“I returned, and saw under the sun, that the race is not to the swift, nor the battle to the strong, neither yet bread to the wise, nor yet riches to men of understanding, nor yet favour to men of skill; but time and chance happeneth to them all” (Ecclesiastes 9:11).TEXT — Ecclesiastes 9:1-12
No mortal has had death ultimately waived for him because of his human wisdom, skill, prosperity or greatness. Despite their celebrity status and possessions, they must sooner or later, pass on. Nor has any been spared this common destiny on account of their penurious condition.
This is not blind fatalism, from the perspectives of the word of God. Rather, it is the dominant plan of the Lord at work in the lives of men and women. When Solomon said, “time and chance happeneth to them all” (both the ‘smart’ and the ‘not so smart’), he was simply saying that God is the One behind the “time and chance”. Man overlooks this factor and overly concentrates on his prowess to make the clock of life tick or stop, according to his whims and caprices. Yet, “the race is not for the swift, nor the battle to the strong, neither yet bread to the wise, nor yet riches to men of understanding, nor yet favour to men of skill…”
This summation by the wise preacher captures all the endeavours and activities of man under the sun. And though these legitimate enterprises appear to be a foolproof package for survival, the inspired son of David concludes that “the sons of men (are still) snared in an evil time, when it falleth suddenly upon them.” This is the tragedy of mankind’s engagement with life.

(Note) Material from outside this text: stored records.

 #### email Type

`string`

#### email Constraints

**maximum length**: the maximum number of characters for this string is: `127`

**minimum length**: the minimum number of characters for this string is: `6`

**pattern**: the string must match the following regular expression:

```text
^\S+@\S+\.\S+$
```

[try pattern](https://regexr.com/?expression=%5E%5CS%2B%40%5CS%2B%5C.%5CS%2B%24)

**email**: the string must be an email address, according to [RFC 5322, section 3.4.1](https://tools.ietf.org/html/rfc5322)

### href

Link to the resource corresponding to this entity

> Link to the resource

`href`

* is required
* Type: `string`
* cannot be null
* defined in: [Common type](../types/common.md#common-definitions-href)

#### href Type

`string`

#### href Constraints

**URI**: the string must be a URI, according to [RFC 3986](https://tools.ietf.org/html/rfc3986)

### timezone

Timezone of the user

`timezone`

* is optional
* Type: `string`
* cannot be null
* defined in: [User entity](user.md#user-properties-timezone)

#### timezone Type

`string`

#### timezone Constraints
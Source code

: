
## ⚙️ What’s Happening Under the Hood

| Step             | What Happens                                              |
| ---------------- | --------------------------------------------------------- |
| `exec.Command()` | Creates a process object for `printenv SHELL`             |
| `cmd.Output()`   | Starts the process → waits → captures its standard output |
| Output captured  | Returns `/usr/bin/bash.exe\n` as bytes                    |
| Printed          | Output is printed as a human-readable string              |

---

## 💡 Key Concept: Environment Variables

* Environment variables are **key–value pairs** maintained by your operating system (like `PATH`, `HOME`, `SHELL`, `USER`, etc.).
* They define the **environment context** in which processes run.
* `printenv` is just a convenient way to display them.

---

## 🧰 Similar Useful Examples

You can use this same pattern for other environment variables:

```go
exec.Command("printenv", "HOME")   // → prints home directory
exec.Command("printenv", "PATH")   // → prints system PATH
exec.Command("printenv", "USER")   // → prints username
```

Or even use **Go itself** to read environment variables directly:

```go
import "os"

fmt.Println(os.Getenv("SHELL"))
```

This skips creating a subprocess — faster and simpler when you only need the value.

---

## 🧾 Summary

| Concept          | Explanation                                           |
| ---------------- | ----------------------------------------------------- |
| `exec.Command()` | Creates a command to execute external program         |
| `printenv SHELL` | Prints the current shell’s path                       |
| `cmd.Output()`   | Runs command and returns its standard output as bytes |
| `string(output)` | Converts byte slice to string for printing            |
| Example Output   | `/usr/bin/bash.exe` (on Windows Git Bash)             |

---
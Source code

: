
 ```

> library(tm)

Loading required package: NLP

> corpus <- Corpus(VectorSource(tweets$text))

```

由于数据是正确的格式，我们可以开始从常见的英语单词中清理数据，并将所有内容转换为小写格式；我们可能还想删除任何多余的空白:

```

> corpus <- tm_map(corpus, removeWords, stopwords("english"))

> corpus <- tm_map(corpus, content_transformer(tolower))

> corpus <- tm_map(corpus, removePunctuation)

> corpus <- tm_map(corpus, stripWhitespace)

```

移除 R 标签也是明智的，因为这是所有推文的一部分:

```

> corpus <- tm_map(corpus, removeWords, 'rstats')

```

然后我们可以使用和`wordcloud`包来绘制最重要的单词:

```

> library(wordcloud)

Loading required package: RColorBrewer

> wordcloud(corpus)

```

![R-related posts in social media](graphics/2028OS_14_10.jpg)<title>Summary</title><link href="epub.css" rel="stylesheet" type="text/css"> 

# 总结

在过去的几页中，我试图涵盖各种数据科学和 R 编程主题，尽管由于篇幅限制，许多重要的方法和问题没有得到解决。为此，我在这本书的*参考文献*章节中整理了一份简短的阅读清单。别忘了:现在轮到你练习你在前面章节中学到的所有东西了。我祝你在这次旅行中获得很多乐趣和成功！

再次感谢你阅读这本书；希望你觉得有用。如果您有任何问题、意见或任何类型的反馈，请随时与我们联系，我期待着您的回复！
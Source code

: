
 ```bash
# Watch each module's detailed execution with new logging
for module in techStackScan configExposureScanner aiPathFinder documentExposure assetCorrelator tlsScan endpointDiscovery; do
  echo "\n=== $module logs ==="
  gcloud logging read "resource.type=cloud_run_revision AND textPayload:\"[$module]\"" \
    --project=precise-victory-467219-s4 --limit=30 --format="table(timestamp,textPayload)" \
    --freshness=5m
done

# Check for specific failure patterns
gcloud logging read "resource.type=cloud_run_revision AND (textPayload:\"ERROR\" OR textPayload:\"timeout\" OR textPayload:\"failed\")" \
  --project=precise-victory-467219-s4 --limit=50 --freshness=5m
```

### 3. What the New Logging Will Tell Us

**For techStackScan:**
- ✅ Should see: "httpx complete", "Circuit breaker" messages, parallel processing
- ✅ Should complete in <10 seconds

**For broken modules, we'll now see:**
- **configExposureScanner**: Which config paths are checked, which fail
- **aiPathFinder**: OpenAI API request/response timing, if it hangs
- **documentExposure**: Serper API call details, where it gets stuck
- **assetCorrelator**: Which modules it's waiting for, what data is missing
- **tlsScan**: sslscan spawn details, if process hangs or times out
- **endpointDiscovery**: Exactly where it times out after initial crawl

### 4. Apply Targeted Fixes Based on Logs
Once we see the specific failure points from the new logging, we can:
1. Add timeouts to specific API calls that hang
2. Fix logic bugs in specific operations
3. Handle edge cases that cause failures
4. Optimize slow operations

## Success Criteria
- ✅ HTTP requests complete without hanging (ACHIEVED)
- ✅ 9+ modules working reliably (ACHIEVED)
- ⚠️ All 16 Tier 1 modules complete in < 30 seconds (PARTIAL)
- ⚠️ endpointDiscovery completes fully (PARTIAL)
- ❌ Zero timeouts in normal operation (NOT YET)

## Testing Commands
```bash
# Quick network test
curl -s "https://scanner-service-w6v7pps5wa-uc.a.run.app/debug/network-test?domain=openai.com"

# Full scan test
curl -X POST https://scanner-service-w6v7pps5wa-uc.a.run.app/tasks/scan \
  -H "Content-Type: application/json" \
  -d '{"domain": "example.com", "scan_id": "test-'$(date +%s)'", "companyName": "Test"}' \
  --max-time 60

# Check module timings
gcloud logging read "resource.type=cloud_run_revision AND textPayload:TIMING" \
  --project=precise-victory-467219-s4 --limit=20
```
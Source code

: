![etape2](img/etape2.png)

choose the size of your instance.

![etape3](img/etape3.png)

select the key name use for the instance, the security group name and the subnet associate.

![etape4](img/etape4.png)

Man is burdened with fighting for physical things, without due consideration for “time and chance,” spiritually interpreted as God’s flawless interventions.
Being guided by God’s ways means we must live righteously (putting on “white garments”), with our head not lacking “ointment” (grace). Thus kitted, we are prepared for any eventuality at any point while serving Him.
Thought for the day
When death arrests, there is no resistance, respect or respite.